- **Assigned task**: Wherever the word "find" occurs in the lines below, copy the whole line.

(Records contained in a dataset)
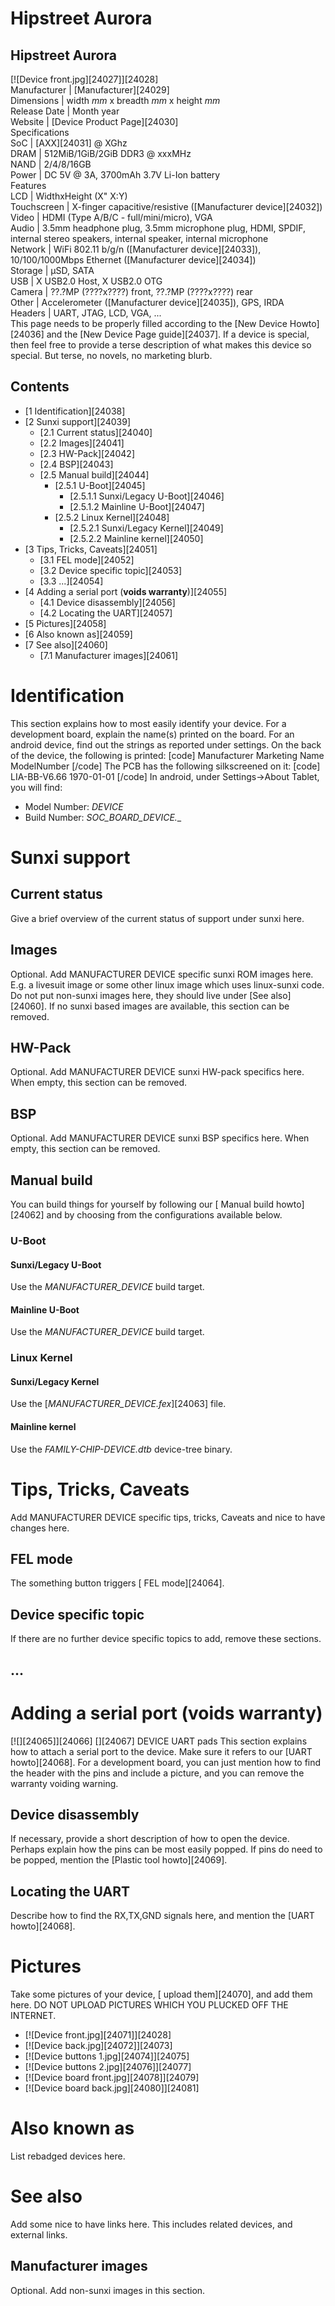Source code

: # Hipstreet Aurora
Hipstreet Aurora  
---  
[![Device front.jpg][24027]][24028]  
Manufacturer |  [Manufacturer][24029]  
Dimensions |  width _mm_ x breadth _mm_ x height _mm_  
Release Date |  Month year  
Website |  [Device Product Page][24030]  
Specifications   
SoC |  [AXX][24031] @ XGhz   
DRAM |  512MiB/1GiB/2GiB DDR3 @ xxxMHz   
NAND |  2/4/8/16GB   
Power |  DC 5V @ 3A, 3700mAh 3.7V Li-Ion battery   
Features   
LCD |  WidthxHeight (X" X:Y)   
Touchscreen |  X-finger capacitive/resistive ([Manufacturer device][24032])   
Video |  HDMI (Type A/B/C - full/mini/micro), VGA   
Audio |  3.5mm headphone plug, 3.5mm microphone plug, HDMI, SPDIF, internal stereo speakers, internal speaker, internal microphone   
Network |  WiFi 802.11 b/g/n ([Manufacturer device][24033]), 10/100/1000Mbps Ethernet ([Manufacturer device][24034])   
Storage |  µSD, SATA   
USB |  X USB2.0 Host, X USB2.0 OTG   
Camera |  ??.?MP (????x????) front, ??.?MP (????x????) rear   
Other |  Accelerometer ([Manufacturer device][24035]), GPS, IRDA   
Headers |  UART, JTAG, LCD, VGA, ...   
This page needs to be properly filled according to the [New Device Howto][24036] and the [New Device Page guide][24037].
If a device is special, then feel free to provide a terse description of what makes this device so special. But terse, no novels, no marketing blurb.
## Contents
  * [1 Identification][24038]
  * [2 Sunxi support][24039]
    * [2.1 Current status][24040]
    * [2.2 Images][24041]
    * [2.3 HW-Pack][24042]
    * [2.4 BSP][24043]
    * [2.5 Manual build][24044]
      * [2.5.1 U-Boot][24045]
        * [2.5.1.1 Sunxi/Legacy U-Boot][24046]
        * [2.5.1.2 Mainline U-Boot][24047]
      * [2.5.2 Linux Kernel][24048]
        * [2.5.2.1 Sunxi/Legacy Kernel][24049]
        * [2.5.2.2 Mainline kernel][24050]
  * [3 Tips, Tricks, Caveats][24051]
    * [3.1 FEL mode][24052]
    * [3.2 Device specific topic][24053]
    * [3.3 ...][24054]
  * [4 Adding a serial port (**voids warranty**)][24055]
    * [4.1 Device disassembly][24056]
    * [4.2 Locating the UART][24057]
  * [5 Pictures][24058]
  * [6 Also known as][24059]
  * [7 See also][24060]
    * [7.1 Manufacturer images][24061]

# Identification
This section explains how to most easily identify your device. For a development board, explain the name(s) printed on the board. For an android device, find out the strings as reported under settings.
On the back of the device, the following is printed: 
[code] 
    Manufacturer Marketing Name
    ModelNumber
[/code]
The PCB has the following silkscreened on it: 
[code] 
    LIA-BB-V6.66
    1970-01-01
[/code]
In android, under Settings->About Tablet, you will find: 
  * Model Number: _DEVICE_
  * Build Number: _SOC_BOARD_DEVICE_*.*_

# Sunxi support
## Current status
Give a brief overview of the current status of support under sunxi here.
## Images
Optional. Add MANUFACTURER DEVICE specific sunxi ROM images here. E.g. a livesuit image or some other linux image which uses linux-sunxi code. Do not put non-sunxi images here, they should live under [See also][24060]. If no sunxi based images are available, this section can be removed.
## HW-Pack
Optional. Add MANUFACTURER DEVICE sunxi HW-pack specifics here. When empty, this section can be removed.
## BSP
Optional. Add MANUFACTURER DEVICE sunxi BSP specifics here. When empty, this section can be removed.
## Manual build
You can build things for yourself by following our [ Manual build howto][24062] and by choosing from the configurations available below. 
### U-Boot
#### Sunxi/Legacy U-Boot
Use the _MANUFACTURER_DEVICE_ build target. 
#### Mainline U-Boot
Use the _MANUFACTURER_DEVICE_ build target. 
### Linux Kernel
#### Sunxi/Legacy Kernel
Use the [_MANUFACTURER_DEVICE.fex_][24063] file. 
#### Mainline kernel
Use the _FAMILY-CHIP-DEVICE.dtb_ device-tree binary. 
# Tips, Tricks, Caveats
Add MANUFACTURER DEVICE specific tips, tricks, Caveats and nice to have changes here.
## FEL mode
The something button triggers [ FEL mode][24064]. 
## Device specific topic
If there are no further device specific topics to add, remove these sections.
## ...
# Adding a serial port (**voids warranty**)
[![][24065]][24066]
[][24067]
DEVICE UART pads
This section explains how to attach a serial port to the device. Make sure it refers to our [UART howto][24068]. For a development board, you can just mention how to find the header with the pins and include a picture, and you can remove the warranty voiding warning.
## Device disassembly
If necessary, provide a short description of how to open the device. Perhaps explain how the pins can be most easily popped. If pins do need to be popped, mention the [Plastic tool howto][24069].
## Locating the UART
Describe how to find the RX,TX,GND signals here, and mention the [UART howto][24068].
# Pictures
Take some pictures of your device, [ upload them][24070], and add them here. DO NOT UPLOAD PICTURES WHICH YOU PLUCKED OFF THE INTERNET.
  * [![Device front.jpg][24071]][24028]
  * [![Device back.jpg][24072]][24073]
  * [![Device buttons 1.jpg][24074]][24075]
  * [![Device buttons 2.jpg][24076]][24077]
  * [![Device board front.jpg][24078]][24079]
  * [![Device board back.jpg][24080]][24081]

# Also known as
List rebadged devices here.
# See also
Add some nice to have links here. This includes related devices, and external links.
## Manufacturer images
Optional. Add non-sunxi images in this section.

- **Your solution**:
This section explains how to most easily identify your device. For a development board, explain the name(s) printed on the board. For an android device, find out the strings as reported under settings.
In android, under Settings->About Tablet, you will find: 
This section explains how to attach a serial port to the device. Make sure it refers to our [UART howto][24068]. For a development board, you can just mention how to find the header with the pins and include a picture, and you can remove the warranty voiding warning.
Describe how to find the RX,TX,GND signals here, and mention the [UART howto][24068].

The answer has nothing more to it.